Dynamic state machines with AWS Lambda, SST and XState

Introduction

I had a requirement to run dynamic state machines in serverless on AWS.

A dynamic machine consisted of a few well known states, but the states could be configured into any design that a user wanted.

Dynamic state machines

The configuration would be stored in JSON and used later to recreate the users machine.

Step functions won't work here

AWS provides step functions to run state machines but it's designed more for running pre-designed state machines.

You're limited to 10,000 state machine definitions by default.

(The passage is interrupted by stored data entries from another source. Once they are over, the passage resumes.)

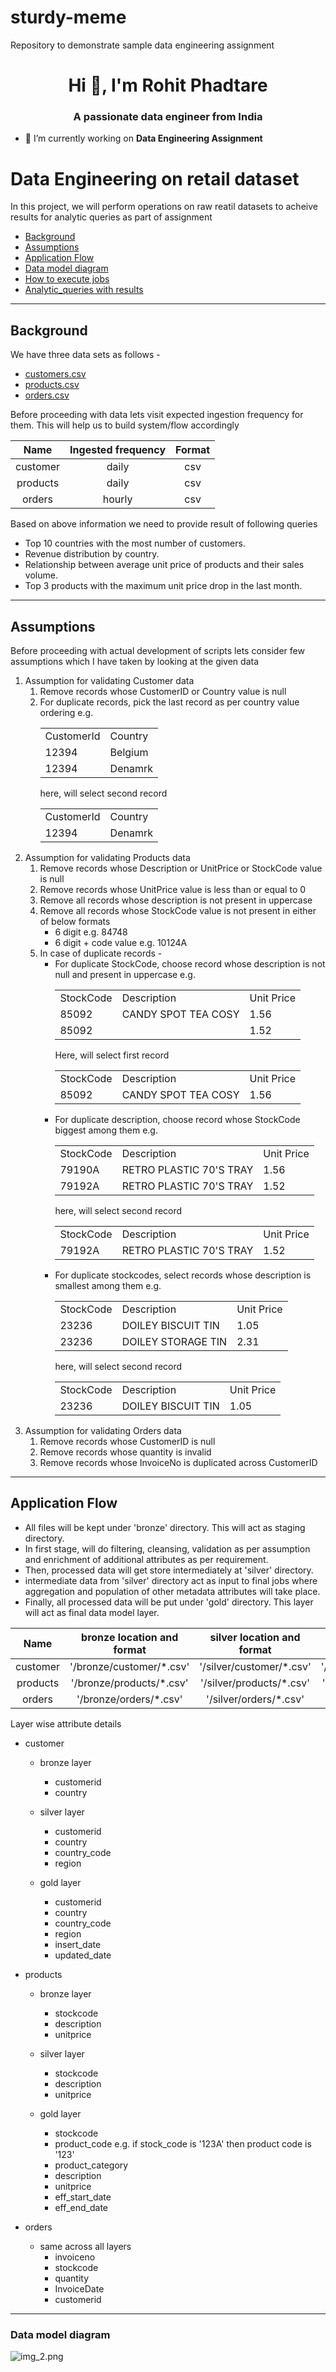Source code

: # sturdy-meme
Repository to demonstrate sample data engineering assignment

<h1 align="center">Hi 👋, I'm Rohit Phadtare</h1>
<h3 align="center">A passionate data engineer from India</h3>

- 🔭 I’m currently working on **Data Engineering Assignment**

# Data Engineering on retail dataset
In this project, we will perform operations on raw reatil datasets to acheive results for analytic queries as part of assignment

- [Background](#background)
- [Assumptions](#assumptions)
- [Application Flow](#application-flow)
- [Data model diagram](#data-model-diagram)
- [How to execute jobs](#execute-jobs)
- [Analytic_queries with results](#results)

***

## Background

We have three data sets as follows - 
- [customers.csv](data-eng-project%2Fsrc%2Fmain%2Fresources%2Fbronze%2Fcustomer%2Fcustomers.csv)
- [products.csv](data-eng-project%2Fsrc%2Fmain%2Fresources%2Fbronze%2Fproducts%2Fproducts.csv)
- [orders.csv](data-eng-project%2Fsrc%2Fmain%2Fresources%2Fbronze%2Forders%2Forders.csv) 

Before proceeding with data lets visit expected ingestion frequency for them. 
This will help us to build system/flow accordingly

|   Name   | Ingested frequency | Format |
|:--------:|:------------------:|:------:|
| customer |       daily        |  csv   |
| products |       daily        |  csv   |
|  orders  |       hourly       |  csv   |


Based on above information we need to provide result of following queries
- Top 10 countries with the most number of customers.
- Revenue distribution by country.
- Relationship between average unit price of products and their sales volume.
- Top 3 products with the maximum unit price drop in the last month.

---

## Assumptions

Before proceeding with actual development of scripts lets consider few assumptions which I have taken by looking at the given data 

<ol>
  <li>Assumption for validating Customer data 
      <ol>
        <li>Remove records whose CustomerID or Country value is null</li>
        <li>For duplicate records, pick the last record as per country value ordering
        e.g. 
                  <table>
                      <tr>
                          <td>CustomerId</td>
                          <td>Country</td>                  
                      </tr>
                      <tr>
                          <td>12394</td>
                          <td>Belgium</td>                      
                      </tr>
                     <tr>
                          <td>12394</td>
                          <td>Denamrk</td>                      
                      </tr>
                  </table>
        here, will select second record
                  <table>
                      <tr>
                          <td>CustomerId</td>
                          <td>Country</td>                  
                      </tr>
                     <tr>
                          <td>12394</td>
                          <td>Denamrk</td>                      
                      </tr>
                  </table>
        </li>
      </ol>
  </li>
  <li>Assumption for validating Products data
      <ol>
        <li>Remove records whose Description or UnitPrice or StockCode value is null</li>
        <li>Remove records whose UnitPrice value is less than or equal to 0</li>
        <li>Remove all records whose description is not present in uppercase </li>
        <li>Remove all records whose StockCode value is not present in either of below formats
            <ul>
              <li>6 digit e.g. 84748</li>
              <li>6 digit + code value e.g. 10124A</li>
            </ul>
        </li>
        <li>In case of duplicate records -
            <ul>
              <li>For duplicate StockCode, choose record whose description is not null and present in uppercase e.g. 
                  <table>
                    <tr>
                        <td>StockCode</td>
                        <td>Description</td>
                        <td>Unit Price</td>
                    </tr>
                    <tr>
                        <td>85092</td>
                        <td>CANDY SPOT TEA COSY</td>
                        <td>1.56</td>
                    </tr>
                    <tr>
                        <td>85092</td>
                        <td></td>
                        <td>1.52</td>
                    </tr>
                  </table>
                Here, will select first record
                    <table>
                        <tr>
                            <td>StockCode</td>
                            <td>Description</td>
                            <td>Unit Price</td>
                        </tr>
                        <tr>
                            <td>85092</td>
                            <td>CANDY SPOT TEA COSY</td>
                            <td>1.56</td>
                        </tr>
                    </table>
              </li> 
              <li>For duplicate description, choose record whose StockCode biggest among them e.g.
                    <table>
                          <tr>
                              <td>StockCode</td>
                              <td>Description</td>
                              <td>Unit Price</td>
                          </tr>
                          <tr>
                              <td>79190A</td>
                              <td>RETRO PLASTIC 70'S TRAY</td>
                              <td>1.56</td>
                          </tr>
                          <tr>
                              <td>79192A</td>
                              <td>RETRO PLASTIC 70'S TRAY</td>
                              <td>1.52</td>
                          </tr>
                    </table>
                  here, will select second record
                  <table>
                          <tr>
                              <td>StockCode</td>
                              <td>Description</td>
                              <td>Unit Price</td>
                          </tr>
                          <tr>
                              <td>79192A</td>
                              <td>RETRO PLASTIC 70'S TRAY</td>
                              <td>1.52</td>
                          </tr>
                    </table>
              </li>
              <li>For duplicate stockcodes, select records whose description is smallest among them e.g.
                    <table>
                          <tr>
                              <td>StockCode</td>
                              <td>Description</td>
                              <td>Unit Price</td>
                          </tr>
                          <tr>
                              <td>23236</td>
                              <td>DOILEY BISCUIT TIN</td>
                              <td>1.05</td>
                          </tr>
                          <tr>
                              <td>23236</td>
                              <td>DOILEY STORAGE TIN</td>
                              <td>2.31</td>
                          </tr>
                    </table>
                  here, will select second record
                  <table>
                          <tr>
                              <td>StockCode</td>
                              <td>Description</td>
                              <td>Unit Price</td>
                          </tr>
                          <tr>
                              <td>23236</td>
                              <td>DOILEY BISCUIT TIN</td>
                              <td>1.05</td>
                          </tr>
                    </table>
              </li>
            </ul>
        </li>
      </ol>
  </li>
  <li>Assumption for validating Orders data
    <ol>
        <li>Remove records whose CustomerID is null</li>
        <li>Remove records whose quantity is invalid</li>
        <li>Remove records whose InvoiceNo is duplicated across CustomerID</li>
    </ol>
  </li>

</ol>

---

## Application Flow

- All files will be kept under 'bronze' directory. This will act as staging directory.
- In first stage, will do filtering, cleansing, validation as per assumption and enrichment of additional attributes as per requirement. 
- Then, processed data will get store intermediately at 'silver' directory.
- intermediate data from 'silver' directory act as input to final jobs where aggregation and population of other metadata attributes will take place.
- Finally, all processed data will be put under 'gold' directory. This layer will act as final data model layer.

|   Name   | bronze location and format | silver location and format |    gold location and format    |
|:--------:|:--------------------------:|:--------------------------:|:------------------------------:|
| customer |  '/bronze/customer/*.csv'  |  '/silver/customer/*.csv'  | '/gold/customer_dim/*.parquet' |
| products |  '/bronze/products/*.csv'  |  '/silver/products/*.csv'  | '/gold/products_dim/*.parquet' |
|  orders  |   '/bronze/orders/*.csv'   |   '/silver/orders/*.csv'   | '/gold/orders_fact/*.parquet'  |


Layer wise attribute details 
- customer
  
  - bronze layer
    - customerid
    - country
  
  - silver layer
    - customerid
    - country
    - country_code
    - region
  
  - gold layer
    - customerid 
    - country 
    - country_code 
    - region 
    - insert_date 
    - updated_date

- products

    - bronze layer
        - stockcode 
        - description 
        - unitprice

    - silver layer
        - stockcode
        - description
        - unitprice

    - gold layer
        - stockcode 
        - product_code e.g. if stock_code is '123A' then product code is '123' 
        - product_category 
        - description 
        - unitprice 
        - eff_start_date 
        - eff_end_date

- orders

    - same across all layers
        - invoiceno 
        - stockcode 
        - quantity 
        - InvoiceDate 
        - customerid

---

### Data model diagram

![img_2.png](img_2.png)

This is OK if you have < 10k known machine configurations, but it isn't enough where you have to enable multiple dynamic machines for each user in your system.

State machine in lambda

The alternative is to run the machine in a single lambda using some state machine library.

Running a state machine in lambda poses some interesting challenges.

How do you define the machine?
How do you run the machine safely on demand?
How do you persist the machine state?

Defining a machine with XState

XState is the most popular, well tested, state machine library in javascript-land. It has great tooling, including a neat graphical state machine designer that can output code.

See https://stately.ai/docs/xstate for the docs.

With XState your machine is all based on code. And you can provide implementations via an options object making dynamic machines possible.

A simple machine configuration might look like this.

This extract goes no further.